_INPUT:_
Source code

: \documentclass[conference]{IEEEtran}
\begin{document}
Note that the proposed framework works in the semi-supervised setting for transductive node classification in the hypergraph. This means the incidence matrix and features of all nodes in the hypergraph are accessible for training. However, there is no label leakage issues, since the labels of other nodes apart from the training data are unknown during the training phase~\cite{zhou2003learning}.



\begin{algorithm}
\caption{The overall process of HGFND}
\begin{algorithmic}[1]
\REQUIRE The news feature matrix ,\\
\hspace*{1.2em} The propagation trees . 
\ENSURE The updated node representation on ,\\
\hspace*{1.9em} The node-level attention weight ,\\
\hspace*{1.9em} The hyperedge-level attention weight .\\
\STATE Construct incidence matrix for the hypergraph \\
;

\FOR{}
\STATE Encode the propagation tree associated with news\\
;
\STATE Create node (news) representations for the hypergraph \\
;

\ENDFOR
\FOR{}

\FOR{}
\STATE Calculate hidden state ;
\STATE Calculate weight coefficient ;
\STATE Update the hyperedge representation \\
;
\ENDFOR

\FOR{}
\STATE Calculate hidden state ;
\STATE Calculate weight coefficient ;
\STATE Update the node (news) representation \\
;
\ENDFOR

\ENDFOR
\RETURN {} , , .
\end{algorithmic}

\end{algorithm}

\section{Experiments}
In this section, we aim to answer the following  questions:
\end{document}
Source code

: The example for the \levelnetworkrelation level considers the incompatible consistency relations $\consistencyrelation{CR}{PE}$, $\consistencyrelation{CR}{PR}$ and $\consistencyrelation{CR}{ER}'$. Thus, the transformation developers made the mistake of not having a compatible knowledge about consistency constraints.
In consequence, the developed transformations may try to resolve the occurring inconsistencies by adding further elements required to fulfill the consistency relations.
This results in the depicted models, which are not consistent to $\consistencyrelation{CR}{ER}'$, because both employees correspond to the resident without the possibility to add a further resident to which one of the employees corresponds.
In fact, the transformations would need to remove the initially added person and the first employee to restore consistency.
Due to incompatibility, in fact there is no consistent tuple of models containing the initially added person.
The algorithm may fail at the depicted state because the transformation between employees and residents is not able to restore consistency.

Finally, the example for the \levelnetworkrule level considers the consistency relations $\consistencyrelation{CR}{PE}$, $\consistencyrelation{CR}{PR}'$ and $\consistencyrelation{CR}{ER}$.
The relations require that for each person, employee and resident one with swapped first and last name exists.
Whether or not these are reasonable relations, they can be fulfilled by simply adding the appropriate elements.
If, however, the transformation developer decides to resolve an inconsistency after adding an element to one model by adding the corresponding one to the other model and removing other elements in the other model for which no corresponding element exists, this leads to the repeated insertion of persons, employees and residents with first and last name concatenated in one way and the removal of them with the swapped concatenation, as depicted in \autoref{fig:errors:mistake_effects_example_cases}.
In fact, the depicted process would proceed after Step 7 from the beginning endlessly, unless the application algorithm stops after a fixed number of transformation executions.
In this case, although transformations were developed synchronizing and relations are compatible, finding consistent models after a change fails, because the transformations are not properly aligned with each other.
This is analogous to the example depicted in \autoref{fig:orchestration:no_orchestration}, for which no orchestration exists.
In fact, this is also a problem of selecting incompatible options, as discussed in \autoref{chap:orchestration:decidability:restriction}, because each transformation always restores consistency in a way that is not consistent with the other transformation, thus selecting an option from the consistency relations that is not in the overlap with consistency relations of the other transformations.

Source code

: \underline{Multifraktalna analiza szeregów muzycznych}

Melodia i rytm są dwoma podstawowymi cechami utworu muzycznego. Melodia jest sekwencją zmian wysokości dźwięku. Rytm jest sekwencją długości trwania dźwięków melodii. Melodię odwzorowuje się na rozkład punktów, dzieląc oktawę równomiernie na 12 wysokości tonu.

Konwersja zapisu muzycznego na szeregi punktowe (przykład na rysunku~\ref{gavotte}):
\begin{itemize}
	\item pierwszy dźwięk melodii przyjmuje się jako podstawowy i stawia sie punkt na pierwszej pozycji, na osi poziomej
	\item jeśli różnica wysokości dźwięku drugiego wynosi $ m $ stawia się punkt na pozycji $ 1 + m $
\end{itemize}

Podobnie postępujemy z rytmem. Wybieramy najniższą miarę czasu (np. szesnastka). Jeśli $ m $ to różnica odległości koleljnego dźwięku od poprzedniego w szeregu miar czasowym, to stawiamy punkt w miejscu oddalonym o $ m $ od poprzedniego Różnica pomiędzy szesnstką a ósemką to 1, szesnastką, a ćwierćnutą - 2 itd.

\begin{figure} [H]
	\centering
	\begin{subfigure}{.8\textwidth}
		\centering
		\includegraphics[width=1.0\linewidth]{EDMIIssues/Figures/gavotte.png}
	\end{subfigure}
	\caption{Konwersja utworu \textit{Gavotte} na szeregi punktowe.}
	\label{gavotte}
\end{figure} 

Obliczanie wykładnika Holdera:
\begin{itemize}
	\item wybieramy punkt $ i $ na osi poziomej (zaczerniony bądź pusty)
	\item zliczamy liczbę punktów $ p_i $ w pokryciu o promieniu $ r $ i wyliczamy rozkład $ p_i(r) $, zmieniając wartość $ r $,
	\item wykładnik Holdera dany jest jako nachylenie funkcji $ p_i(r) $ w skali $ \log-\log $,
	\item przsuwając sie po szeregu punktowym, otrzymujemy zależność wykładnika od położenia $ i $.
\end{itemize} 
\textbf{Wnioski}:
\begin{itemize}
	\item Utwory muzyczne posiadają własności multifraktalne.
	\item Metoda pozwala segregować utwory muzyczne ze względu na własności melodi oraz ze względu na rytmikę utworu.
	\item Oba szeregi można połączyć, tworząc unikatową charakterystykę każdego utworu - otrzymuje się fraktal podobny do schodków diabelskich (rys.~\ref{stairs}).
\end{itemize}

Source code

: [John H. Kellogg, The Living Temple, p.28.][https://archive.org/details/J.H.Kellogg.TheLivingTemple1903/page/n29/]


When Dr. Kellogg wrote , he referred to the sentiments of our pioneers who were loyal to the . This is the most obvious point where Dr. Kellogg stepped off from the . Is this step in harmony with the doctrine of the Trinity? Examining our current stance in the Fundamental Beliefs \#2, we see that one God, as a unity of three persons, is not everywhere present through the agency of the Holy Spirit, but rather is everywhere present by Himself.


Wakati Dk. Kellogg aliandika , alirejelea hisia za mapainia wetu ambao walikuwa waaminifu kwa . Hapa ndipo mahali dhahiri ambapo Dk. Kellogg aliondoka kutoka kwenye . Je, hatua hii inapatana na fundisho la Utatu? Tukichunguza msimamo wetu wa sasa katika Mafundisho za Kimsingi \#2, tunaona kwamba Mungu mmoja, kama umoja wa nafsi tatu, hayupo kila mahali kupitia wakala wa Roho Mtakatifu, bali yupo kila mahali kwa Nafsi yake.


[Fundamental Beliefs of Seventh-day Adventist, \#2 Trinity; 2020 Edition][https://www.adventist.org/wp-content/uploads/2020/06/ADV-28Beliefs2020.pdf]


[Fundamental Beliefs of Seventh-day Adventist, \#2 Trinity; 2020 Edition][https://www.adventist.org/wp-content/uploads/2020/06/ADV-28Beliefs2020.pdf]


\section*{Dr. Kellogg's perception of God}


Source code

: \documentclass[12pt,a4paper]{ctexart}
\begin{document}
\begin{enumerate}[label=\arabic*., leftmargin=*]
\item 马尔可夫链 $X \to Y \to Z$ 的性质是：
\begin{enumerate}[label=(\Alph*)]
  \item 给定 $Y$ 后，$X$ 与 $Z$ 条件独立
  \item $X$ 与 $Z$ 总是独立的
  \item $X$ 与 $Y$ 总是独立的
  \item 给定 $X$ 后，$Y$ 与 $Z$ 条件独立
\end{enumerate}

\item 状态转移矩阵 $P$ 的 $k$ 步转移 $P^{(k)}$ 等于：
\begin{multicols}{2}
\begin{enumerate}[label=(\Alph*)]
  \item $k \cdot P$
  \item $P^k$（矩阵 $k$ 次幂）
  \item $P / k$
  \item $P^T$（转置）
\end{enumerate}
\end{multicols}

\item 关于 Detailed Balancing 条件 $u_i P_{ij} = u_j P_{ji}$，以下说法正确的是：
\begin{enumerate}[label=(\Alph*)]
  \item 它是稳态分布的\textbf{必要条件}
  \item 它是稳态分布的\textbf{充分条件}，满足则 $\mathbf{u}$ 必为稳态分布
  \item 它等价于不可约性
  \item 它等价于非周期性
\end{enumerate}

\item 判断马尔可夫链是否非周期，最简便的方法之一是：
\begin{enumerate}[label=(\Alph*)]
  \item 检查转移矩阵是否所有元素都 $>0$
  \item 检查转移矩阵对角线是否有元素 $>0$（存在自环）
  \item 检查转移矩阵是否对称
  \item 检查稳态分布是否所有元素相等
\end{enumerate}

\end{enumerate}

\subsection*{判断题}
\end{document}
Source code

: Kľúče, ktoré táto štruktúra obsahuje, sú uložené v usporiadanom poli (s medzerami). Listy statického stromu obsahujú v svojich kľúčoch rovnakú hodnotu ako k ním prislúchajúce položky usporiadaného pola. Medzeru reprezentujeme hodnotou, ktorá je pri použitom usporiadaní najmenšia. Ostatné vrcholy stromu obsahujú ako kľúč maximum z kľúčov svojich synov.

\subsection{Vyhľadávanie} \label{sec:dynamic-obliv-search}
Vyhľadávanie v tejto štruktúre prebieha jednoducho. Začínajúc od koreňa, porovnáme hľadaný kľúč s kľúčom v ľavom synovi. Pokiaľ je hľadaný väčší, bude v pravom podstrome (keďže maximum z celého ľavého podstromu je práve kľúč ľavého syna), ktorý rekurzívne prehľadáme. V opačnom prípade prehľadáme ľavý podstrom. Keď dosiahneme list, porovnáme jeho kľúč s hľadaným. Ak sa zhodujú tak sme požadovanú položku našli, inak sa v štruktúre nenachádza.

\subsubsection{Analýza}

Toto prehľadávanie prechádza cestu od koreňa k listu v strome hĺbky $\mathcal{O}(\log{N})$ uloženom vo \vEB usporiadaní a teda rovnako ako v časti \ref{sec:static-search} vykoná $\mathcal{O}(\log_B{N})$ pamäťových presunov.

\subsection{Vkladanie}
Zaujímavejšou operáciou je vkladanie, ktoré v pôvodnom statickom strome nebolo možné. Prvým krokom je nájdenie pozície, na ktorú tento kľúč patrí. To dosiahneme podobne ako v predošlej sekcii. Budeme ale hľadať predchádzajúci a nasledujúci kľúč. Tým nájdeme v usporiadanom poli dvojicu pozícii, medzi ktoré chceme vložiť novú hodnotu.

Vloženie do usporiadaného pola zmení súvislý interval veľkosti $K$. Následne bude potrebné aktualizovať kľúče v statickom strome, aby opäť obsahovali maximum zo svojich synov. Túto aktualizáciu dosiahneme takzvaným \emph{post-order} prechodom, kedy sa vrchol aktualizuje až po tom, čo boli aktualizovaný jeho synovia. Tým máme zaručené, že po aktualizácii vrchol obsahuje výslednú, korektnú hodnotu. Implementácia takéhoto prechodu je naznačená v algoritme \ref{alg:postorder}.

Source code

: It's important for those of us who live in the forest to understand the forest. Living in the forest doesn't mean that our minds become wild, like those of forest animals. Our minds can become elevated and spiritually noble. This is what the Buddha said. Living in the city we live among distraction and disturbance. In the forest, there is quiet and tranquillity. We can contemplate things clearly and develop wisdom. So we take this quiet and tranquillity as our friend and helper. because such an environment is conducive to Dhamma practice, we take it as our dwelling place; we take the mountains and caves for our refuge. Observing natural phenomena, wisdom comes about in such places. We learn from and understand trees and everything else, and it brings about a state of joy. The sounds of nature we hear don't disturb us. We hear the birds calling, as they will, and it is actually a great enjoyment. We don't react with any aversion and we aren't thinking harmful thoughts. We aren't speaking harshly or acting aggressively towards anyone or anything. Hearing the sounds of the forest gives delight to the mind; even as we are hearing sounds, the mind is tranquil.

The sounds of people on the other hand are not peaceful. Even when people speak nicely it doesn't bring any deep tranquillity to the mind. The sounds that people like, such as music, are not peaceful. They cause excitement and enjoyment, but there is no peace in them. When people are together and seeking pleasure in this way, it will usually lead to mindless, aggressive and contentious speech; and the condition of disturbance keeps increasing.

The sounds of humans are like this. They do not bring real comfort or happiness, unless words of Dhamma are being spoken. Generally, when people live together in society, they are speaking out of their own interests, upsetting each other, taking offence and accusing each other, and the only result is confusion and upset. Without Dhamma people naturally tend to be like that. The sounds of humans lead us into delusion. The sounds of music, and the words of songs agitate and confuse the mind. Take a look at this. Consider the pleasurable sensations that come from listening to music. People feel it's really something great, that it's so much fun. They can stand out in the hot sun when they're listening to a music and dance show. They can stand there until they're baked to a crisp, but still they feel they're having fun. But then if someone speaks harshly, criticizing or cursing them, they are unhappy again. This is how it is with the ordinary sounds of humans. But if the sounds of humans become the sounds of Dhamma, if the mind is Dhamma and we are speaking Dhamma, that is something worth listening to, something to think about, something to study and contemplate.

_YOUR GOAL:_ Line by line, check the listing above for the string "will" and say how many lines have it, giving the number alone.

_RESULT OF THIS EXERCISE:_ 2